# Ok I need fish ideas for a tiny nano tank



## BigRed27 (Mar 11, 2004)

Ok I am sure someone has probably brought this up but I couldn't find it. I just bought an itty bitty tank from bigals along with an order I made. The tank is here http://www.bigalsonline.com/catalog/product.xml?product_id=29259;category_id=2173;pcid1=2253;pcid2=

I am going to put it on my desk at work so I can get distracted. By my calculations it is 1.16 gallons full which isn't much. I obviously plan on putting plants in it but I will try to leave as much tank space as possible. The cool part is it has a tiny little filter but no heater. I really don't want to buy a heater, unless someone knows where to get an really small one(I don't want to see it).

*So my question is what type of fish or other animal can I put in it? *
No bettas, I never have been a fan of them. It must be able to eat some type of live/dried food. I am trying to keep this simple. The temperature will be normal living conditions (heater / a/c) nothing bizare.


----------



## Error (Apr 16, 2004)

Neon tetras will be fine without a heater.


----------



## cactusdoug (Feb 17, 2004)

White Cloud Mountain Minnows would be even better.

CD


----------



## Pigheaddd (Feb 27, 2004)

you can try three cherry red shrimps with this setup if you have experience with shrimps. they don't really need heat in living room condition. also, using some easy growing plants/low light plants that dont require much co2, such as java fern, java moss with those shrimps. :lol: 

Tim


----------



## United21Soccer (Mar 15, 2004)

I have seen the exact same nano tank with some little baby tiger barbs. It looked pretty good to me, but it might be to small for the fish once they get bigger.


----------



## JanS (Apr 14, 2004)

I have to put in a vote for the White Clouds too if you want fish rather than shrimp. They don't need warm conditions, and they stay small. In a tank that tiny you'd be limited to 2 or so of them, and one drawback is the fact that they are very active fish.

Neons _could_ work, but they really like to be in groups, and you don't have room for a group of them.

I think the shrimp would be a lot of fun to have in a little underwater world right on your desk.  Amano's would probably work too.


----------



## IUnknown (Feb 24, 2004)

Mosquito fish (Heterandria formosa). Don't know about the temp though.

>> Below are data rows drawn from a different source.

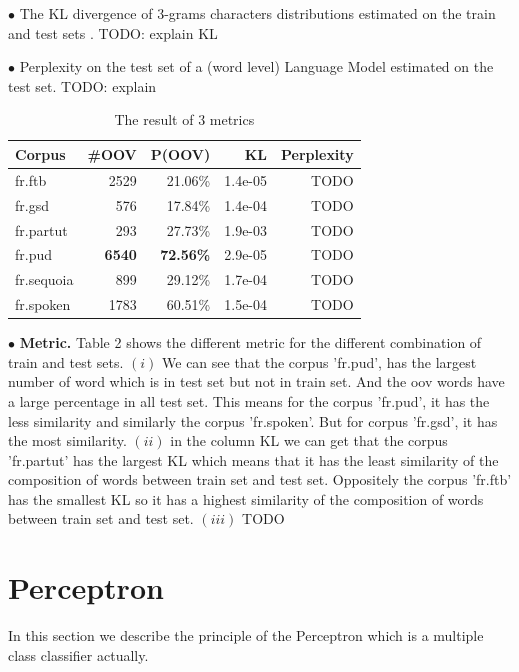 \documentclass{article}
\begin{document}
$\bullet$ The KL divergence of 3-grams characters distributions estimated on the train and test sets \cite{alonso2016noisy}. TODO: explain KL

$\bullet$ Perplexity on the test set of a (word level) Language Model estimated on the test set. TODO: explain

\begin{table}[h]
    \caption{The result of 3 metrics}
    \vspace{5pt}
    \centering
    
\begin{tabular}{|l|rr|r|r|}
\hline
Corpus & \#OOV & P(OOV) & KL & Perplexity\\
\hline
fr.ftb     & 2529 & 21.06\% & 1.4e-05 & TODO \\
fr.gsd     & 576 & 17.84\% & 1.4e-04  & TODO\\
fr.partut  & 293   & 27.73\%  & 1.9e-03  & TODO\\
fr.pud     & \textbf{6540}   & \textbf{72.56\%}  & 2.9e-05 & TODO\\
fr.sequoia & 899  & 29.12\%  &  1.7e-04 & TODO\\
fr.spoken  & 1783  & 60.51\%  & 1.5e-04  &TODO \\
\hline
\end{tabular}
\label{table_matric}
\end{table}

$\bullet$ \textbf{Metric.} Table 2 shows the different metric for the different combination of train and test sets. $(i)$ We can see that the corpus 'fr.pud', has the largest number of word which is in test set but not in train set. And the oov words have a large percentage in all test set. This means for the corpus 'fr.pud', it has the less similarity and similarly the corpus 'fr.spoken'. But for corpus 'fr.gsd', it has the most similarity. $(ii)$ in the column KL we can get that the corpus 'fr.partut' has the largest KL which means that it has the least similarity of the composition of words between train set and test set. Oppositely the corpus 'fr.ftb' has the smallest KL so it has a highest similarity of the composition of words between train set and test set. $(iii)$ TODO



\section{Perceptron}
In this section we describe the principle of the Perceptron which is a multiple class classifier actually.
\end{document}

http://www.aquaticplantcentral.com/forum/viewtopic.php?t=422&highlight=mosquito+fish


----------



## Sir_BlackhOle (Jan 25, 2004)

How about some sparkling gouramis?


----------



## nonamethefish (Feb 25, 2004)

Heterandria would work excellently. Very cute, and super hardy.


----------



## Deon Graf (Apr 16, 2005)

Danio's don't require a heater either, plus with the java moss suggestion they would breed as well. No more than 5 fish in such a small tank.


----------



## MatPat (Mar 22, 2004)

I'd have to sugggest either Boraras brigittae or Boraras maculatus. They are very tiny with a max size of 1". Both are very colorful with the B. brigittae being the most colorful.


----------



## New 2 Fish (Dec 31, 2004)

I think I might have asked a similar question here when I was looking for fish for my 5.5 gallon at my office. I have White Clouds in my 30g, and I think I was told that they like length to swim in, and pretty sure they need to be in schools. I wound up getting some glowlight tetras, which appear happy to me. I do have a small heater in my tank though- something made for a fishbowl... I don't think it's a good stable temp tho.
Good luck! It's nice to have a tank at the office. I think I might have tried the shrimp route in a tank that small...


----------